Between poetry and ecology. Rachel Carson, featured here in the Journal, with a global wish for Women’s Day.
Rachel Carson was born in Pennsylvania in the spring of 1907, in a village whose name promises that eternal season. She studied marine biology, her first field, in Maryland. And creative writing, for which she received her initial assignment in Massachusetts, at the National Bureau of Fish and Wildlife Protection.
Then came the Great Depression and its economic hardships. As well as hostility towards a talented woman in science and communication. Rachel wrote three bestsellers on ocean life. An Oscar-winning documentary was made from one. How, though, did she become the heroine of environmentalism that we all know today?
FROM NATURALISM TO ENVIRONMENTALISM
Today, March 8, is Women’s Day. Three women will be featured in the Il Bisonte Journal. All three lived in the first half of the last century, engaged in different struggles at the dawn of the modern environmental movement.
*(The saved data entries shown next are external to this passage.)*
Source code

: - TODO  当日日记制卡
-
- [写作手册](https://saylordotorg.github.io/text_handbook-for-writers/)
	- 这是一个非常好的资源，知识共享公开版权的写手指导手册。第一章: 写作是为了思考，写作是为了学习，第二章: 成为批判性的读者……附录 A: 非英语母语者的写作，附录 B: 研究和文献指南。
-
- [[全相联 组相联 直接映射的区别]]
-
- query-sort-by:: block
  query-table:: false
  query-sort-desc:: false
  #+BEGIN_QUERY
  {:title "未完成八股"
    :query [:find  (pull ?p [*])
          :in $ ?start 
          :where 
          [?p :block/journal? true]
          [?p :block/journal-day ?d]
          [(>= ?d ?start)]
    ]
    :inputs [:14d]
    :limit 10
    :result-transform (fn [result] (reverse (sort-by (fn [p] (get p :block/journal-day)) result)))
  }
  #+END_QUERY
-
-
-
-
Three American women. From three opposite corners of the vast United States territory. We do not want them to be mirrors of all the women worldwide who are fighting to protect the climate, the animals, the landscape. We want to tell the stories of solitary heroines – but solitary, we’ll discover, in appearance only.
BETWEEN POETRY AND ECOLOGY
Silent Spring came out in 1962. Carson’s book drew the ire of the DDT industry. Rachel had discovered that the new insecticide blanketing the US in great clouds, ostensibly to protect the crops, was actually poisoning other living things, including birds. Indeed, it is the absence of their song that condemns us to a «Silent Spring.»
The author of this new bestseller, with such a sadly poetic title, died two years later of breast cancer. Like Nalleli Cobo – a heroine previously featured in the Journal – her grief had not stopped her from fighting for the health of others. Rachel, today, is not alone. There’s Nalleli, who shared her fate, to overcome the disease and win the fight against the oil industry. There are many other winning women who, like Rachel, are telling the story between poetry and ecology.